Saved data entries
**********
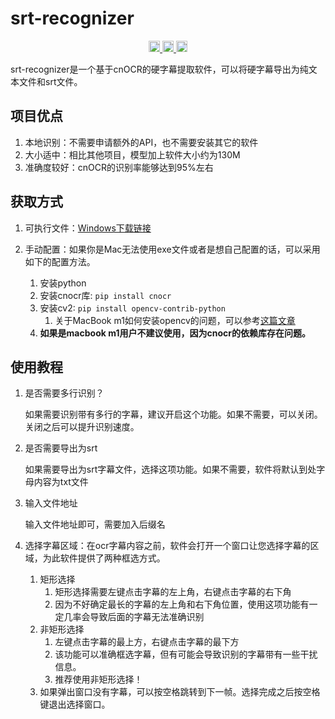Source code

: # srt-recognizer
<p align="center">
  <a href="https://github.com/qyxtim/srt-recognizer/blob/master/LICENSE">
    <img height="18px" alt="License" src="https://img.shields.io/github/license/qyxtim/srt-recognizer">
  </a>
  <a href="https://github.com/qyxtim/modern-poetry/graphs/contributors">
    <img height="18px" alt="Contributors" src="https://img.shields.io/github/contributors/qyxtim/srt-recognizer.svg">
  </a>
  <a href="https://github.com/qyxtim/modern-poetry/graphs/contributors">
    <img height="18px" alt="Contributors" src="https://img.shields.io/badge/PR-welcome-green">
  </a>
</p>

srt-recognizer是一个基于cnOCR的硬字幕提取软件，可以将硬字幕导出为纯文本文件和srt文件。

## 项目优点

1. 本地识别：不需要申请额外的API，也不需要安装其它的软件
2. 大小适中：相比其他项目，模型加上软件大小约为130M
3. 准确度较好：cnOCR的识别率能够达到95%左右

## 获取方式

1. 可执行文件：[Windows下载链接](https://github.com/qyxtim/srt-recognizer/releases/download/1.0/subtitle.exe)

2. 手动配置：如果你是Mac无法使用exe文件或者是想自己配置的话，可以采用如下的配置方法。

	1. 安装python
	2. 安装cnocr库: `pip install cnocr `
	3. 安装cv2: `pip install opencv-contrib-python`
	   1. 关于MacBook m1如何安装opencv的问题，可以参考[这篇文章](https://www.cnblogs.com/Coder-Photographer/p/14320872.html)
	4. **如果是macbook m1用户不建议使用，因为cnocr的依赖库存在问题。**

## 使用教程

1. 是否需要多行识别？

	如果需要识别带有多行的字幕，建议开启这个功能。如果不需要，可以关闭。关闭之后可以提升识别速度。

2. 是否需要导出为srt

	如果需要导出为srt字幕文件，选择这项功能。如果不需要，软件将默认到处字母内容为txt文件

3. 输入文件地址

	输入文件地址即可，需要加入后缀名

4. 选择字幕区域：在ocr字幕内容之前，软件会打开一个窗口让您选择字幕的区域，为此软件提供了两种框选方式。
	1. 矩形选择
		1. 矩形选择需要左键点击字幕的左上角，右键点击字幕的右下角
		2. 因为不好确定最长的字幕的左上角和右下角位置，使用这项功能有一定几率会导致后面的字幕无法准确识别
	2. 非矩形选择
		1. 左键点击字幕的最上方，右键点击字幕的最下方
		2. 该功能可以准确框选字幕，但有可能会导致识别的字幕带有一些干扰信息。
		3. 推荐使用非矩形选择！
	3. 如果弹出窗口没有字幕，可以按空格跳转到下一帧。选择完成之后按空格键退出选择窗口。
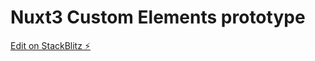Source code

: # Nuxt3 Custom Elements prototype

[Edit on StackBlitz ⚡️](https://stackblitz.com/edit/github-8sjzjm-toocup)
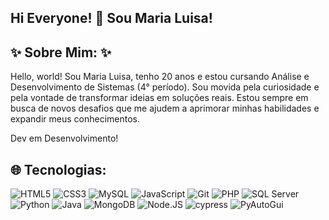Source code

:## Hi Everyone! 👾 Sou Maria Luisa! 

<!--
**marialuisamatos/marialuisamatos** is a ✨ _special_ ✨ repository because its `README.md` (this file) appears on your GitHub profile. -->
  ## ✨ Sobre Mim: ✨

Hello, world! Sou Maria Luisa, tenho 20 anos e estou cursando Análise e Desenvolvimento de Sistemas (4° período).
Sou movida pela curiosidade e pela vontade de transformar ideias em soluções reais. Estou sempre em busca de novos desafios que me ajudem a aprimorar minhas habilidades e expandir meus conhecimentos.

Dev em Desenvolvimento!


## 🌐 Tecnologias:

![HTML5](https://img.shields.io/badge/html5-%23E34F26.svg?style=for-the-badge&logo=html5&logoColor=white)
![CSS3](https://img.shields.io/badge/css3-%231572B6.svg?style=for-the-badge&logo=css3&logoColor=white) 
![MySQL](https://img.shields.io/badge/mysql-4EA94B?style=for-the-badge&logo=mysql&logoColor=white)
![JavaScript](https://img.shields.io/badge/javascript-%23323330.svg?style=for-the-badge&logo=javascript&logoColor=%23F7DF1E)
![Git](https://img.shields.io/badge/git-4EA94B?style=for-the-badge&logo=git&logoColor=white)
![PHP](https://img.shields.io/badge/PHP-4EA94B?style=for-the-badge&logo=PHP&logoColor=white)
![SQL Server](https://img.shields.io/badge/SQLSERVER-4EA94B?style=for-the-badge&logo=SQLSERVERt&logoColor=white)
![Python](https://img.shields.io/badge/python-4EA94B?style=for-the-badge&logo=python&logoColor=white)
![Java](https://img.shields.io/badge/java-%23323330.svg?style=for-the-badge&logo=java&logoColor=%23F7DF1E)
![MongoDB](https://img.shields.io/badge/MongoDB-4EA94B?style=for-the-badge&logo=mongodb&logoColor=white) 
![Node.JS](https://img.shields.io/badge/node-4EA94B?style=for-the-badge&logo=node&logoColor=white)
![cypress](https://img.shields.io/badge/cypress-4EA94B?style=for-the-badge&logo=cypress&logoColor=white)
![PyAutoGui](https://img.shields.io/badge/PyAutoGui-4EA94B?style=for-the-badge&logo=PyAutoGui&logoColor=white)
**********
Every line holding the word "height" should be copied out of the records above.

(Your response):
    <img height="18px" alt="License" src="https://img.shields.io/github/license/qyxtim/srt-recognizer">
    <img height="18px" alt="Contributors" src="https://img.shields.io/github/contributors/qyxtim/srt-recognizer.svg">
    <img height="18px" alt="Contributors" src="https://img.shields.io/badge/PR-welcome-green">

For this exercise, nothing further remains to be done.